A total of 18 antibiotics were used to treat neonatal sepsis for 84 patients during the study period. Cefotaxime and amikacin were the most commonly prescribed antibiotics (80%), followed by cefotaxime and ampicillin. Other antibiotics used and their frequency of use, the total number of antibiotic days and average no of antibiotic use are mentioned in table 3.

Table 3: Profile of antibiotics used in neonatal sepsis

Name of antibiotic Frequency (%) use of antibiotics Total days of antibiotics Average antibiotic days per neonate
Amikacin 66 (78.57%) 929 14.07
Cefotaxime 38(45.23%) 523 13.76
Ampicillin 30(35.71%) 331 11.03
Cefoperazone+sulbactum 7(8.33%) 229 32.71
Vancomycin 16(19.04%) 189 11.81
Metrondazole 20(23.80%) 156 7.8
Ceftriaxone 12(14.28%) 105 8.75
Ceftazidime 10(11.90%) 80 8
Meropenam 5(5.95%) 76 15.2
Ofloxacin 8(9.52%) 57 7.12
Tobramycin eye drops 3(3.57%) 12 4
Crystalline Penicillin 3(3.57%) 9 3
Gentamicin 5(5.95%) 6 1.2
Cotrimoxazole 1(1.90%) 5 5
Mupirocin 1(1.90%) 5 5
Clavulanic acid 2(2.38%) 4 2
Linezolid 1(1.90%) 3 3
Gatifloxacin eye drops 1(1.90%) 1 1

Amikacin is showing highest frequency of use, i.e. 78.57% in neonatal sepsis followed by cefotaxime, 45.23% and ampicillin, 35.71% respectively. Amikacin was used for maximum, 929 d followed by cefotaxime, 523 d and ampicillin 331days respectively. Average days of antibiotic used were higher with cefoperazone and sulbactum combination 32.71 d followed by meropenam 15.2 d and amikacin 14.07 d. Cefotaxim with amikacin is the commonest antibiotic regimen used for the empirical purpose. The 12.5% of antibiotics are prescribed in the form of fixed dose combinations (sulfamethoxazole+trimethoprim, cefoperazone+sulbactum).

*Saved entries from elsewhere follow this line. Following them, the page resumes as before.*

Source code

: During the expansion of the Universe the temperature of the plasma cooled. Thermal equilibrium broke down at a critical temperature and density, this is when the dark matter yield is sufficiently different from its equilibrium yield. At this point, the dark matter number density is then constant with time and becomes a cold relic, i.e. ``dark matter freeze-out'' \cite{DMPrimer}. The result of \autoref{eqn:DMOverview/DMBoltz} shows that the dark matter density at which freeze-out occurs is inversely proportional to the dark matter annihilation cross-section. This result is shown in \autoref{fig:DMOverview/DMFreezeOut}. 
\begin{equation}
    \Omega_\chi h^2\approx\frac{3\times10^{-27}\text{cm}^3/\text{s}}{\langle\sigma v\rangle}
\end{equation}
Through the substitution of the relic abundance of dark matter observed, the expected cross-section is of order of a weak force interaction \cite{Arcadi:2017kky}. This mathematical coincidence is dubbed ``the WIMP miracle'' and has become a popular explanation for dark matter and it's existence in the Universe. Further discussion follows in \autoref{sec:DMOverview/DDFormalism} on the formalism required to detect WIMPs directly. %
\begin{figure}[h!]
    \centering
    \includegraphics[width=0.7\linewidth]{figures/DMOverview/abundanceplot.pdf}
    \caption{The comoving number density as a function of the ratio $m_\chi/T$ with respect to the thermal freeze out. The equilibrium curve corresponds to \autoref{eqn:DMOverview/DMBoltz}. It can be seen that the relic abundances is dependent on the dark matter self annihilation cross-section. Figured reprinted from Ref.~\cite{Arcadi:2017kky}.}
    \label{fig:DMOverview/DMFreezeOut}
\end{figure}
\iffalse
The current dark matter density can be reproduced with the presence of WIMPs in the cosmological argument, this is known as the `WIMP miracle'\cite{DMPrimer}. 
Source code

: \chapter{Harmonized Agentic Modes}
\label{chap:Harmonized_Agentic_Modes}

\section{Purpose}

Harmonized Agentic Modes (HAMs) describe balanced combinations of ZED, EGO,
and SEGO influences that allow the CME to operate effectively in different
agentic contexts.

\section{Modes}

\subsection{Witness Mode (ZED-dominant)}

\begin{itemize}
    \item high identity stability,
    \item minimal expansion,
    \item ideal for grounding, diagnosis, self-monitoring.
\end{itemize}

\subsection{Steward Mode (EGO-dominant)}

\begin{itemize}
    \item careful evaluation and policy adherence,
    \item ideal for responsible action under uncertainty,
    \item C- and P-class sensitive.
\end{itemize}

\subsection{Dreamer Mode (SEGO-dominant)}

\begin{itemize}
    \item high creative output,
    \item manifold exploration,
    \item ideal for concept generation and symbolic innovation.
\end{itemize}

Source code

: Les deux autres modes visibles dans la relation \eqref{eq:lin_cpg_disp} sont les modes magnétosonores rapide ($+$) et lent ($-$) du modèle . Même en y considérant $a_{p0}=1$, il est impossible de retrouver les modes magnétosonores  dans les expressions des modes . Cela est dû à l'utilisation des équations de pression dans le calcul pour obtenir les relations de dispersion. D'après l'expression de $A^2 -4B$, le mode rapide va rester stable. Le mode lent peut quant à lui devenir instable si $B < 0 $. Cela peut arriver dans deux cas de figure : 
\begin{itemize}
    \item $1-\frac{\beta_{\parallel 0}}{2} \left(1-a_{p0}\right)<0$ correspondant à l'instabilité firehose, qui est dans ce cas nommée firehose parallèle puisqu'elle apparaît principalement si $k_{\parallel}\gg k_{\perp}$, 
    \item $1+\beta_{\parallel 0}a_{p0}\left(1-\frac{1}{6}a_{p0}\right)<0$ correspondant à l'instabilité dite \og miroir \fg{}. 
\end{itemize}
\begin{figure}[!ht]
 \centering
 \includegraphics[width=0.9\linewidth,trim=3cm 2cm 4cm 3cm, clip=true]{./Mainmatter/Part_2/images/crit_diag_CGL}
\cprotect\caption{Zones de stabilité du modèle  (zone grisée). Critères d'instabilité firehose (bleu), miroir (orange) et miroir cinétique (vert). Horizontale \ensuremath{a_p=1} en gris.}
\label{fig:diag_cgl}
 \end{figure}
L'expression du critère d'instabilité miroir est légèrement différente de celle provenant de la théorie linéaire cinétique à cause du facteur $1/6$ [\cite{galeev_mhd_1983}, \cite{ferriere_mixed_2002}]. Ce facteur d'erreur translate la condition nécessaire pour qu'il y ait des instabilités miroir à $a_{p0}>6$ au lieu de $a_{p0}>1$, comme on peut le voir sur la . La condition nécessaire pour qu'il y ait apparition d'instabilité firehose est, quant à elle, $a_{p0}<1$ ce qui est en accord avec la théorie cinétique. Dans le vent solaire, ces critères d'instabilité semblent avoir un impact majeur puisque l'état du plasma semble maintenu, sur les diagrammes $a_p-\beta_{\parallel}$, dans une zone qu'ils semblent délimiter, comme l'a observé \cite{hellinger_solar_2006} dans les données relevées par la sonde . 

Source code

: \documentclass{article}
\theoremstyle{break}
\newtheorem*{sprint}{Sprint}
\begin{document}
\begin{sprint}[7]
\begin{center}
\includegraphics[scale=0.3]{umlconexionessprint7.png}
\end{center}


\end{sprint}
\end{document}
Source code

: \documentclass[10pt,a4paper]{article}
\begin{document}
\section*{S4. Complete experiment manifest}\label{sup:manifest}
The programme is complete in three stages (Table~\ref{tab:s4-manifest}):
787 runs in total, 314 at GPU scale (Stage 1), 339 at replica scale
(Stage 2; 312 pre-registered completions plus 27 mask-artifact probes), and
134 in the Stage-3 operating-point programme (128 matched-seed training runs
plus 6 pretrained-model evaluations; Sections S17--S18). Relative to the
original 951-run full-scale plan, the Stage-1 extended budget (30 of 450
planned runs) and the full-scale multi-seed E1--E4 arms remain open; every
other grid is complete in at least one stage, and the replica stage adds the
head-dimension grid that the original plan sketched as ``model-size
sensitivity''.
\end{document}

Fig. 1: Antibiotics regimen practiced for treatment of neonatal sepsis

Fig. 1 depicts, the single antibiotic regimen was received by 16(19.04%) neonates, two antibiotics were received by 39(46.42%) neonates and more than two antibiotics/multiple antibiotics regimen were received by 29(34.52%) neonates respectively.

According to the data available on the condition of patients at the time of discharge, they are divided into improved (70%), expired (25%) and Discharge against Medical Advice (DAMA) (5%) as shown in fig. 2.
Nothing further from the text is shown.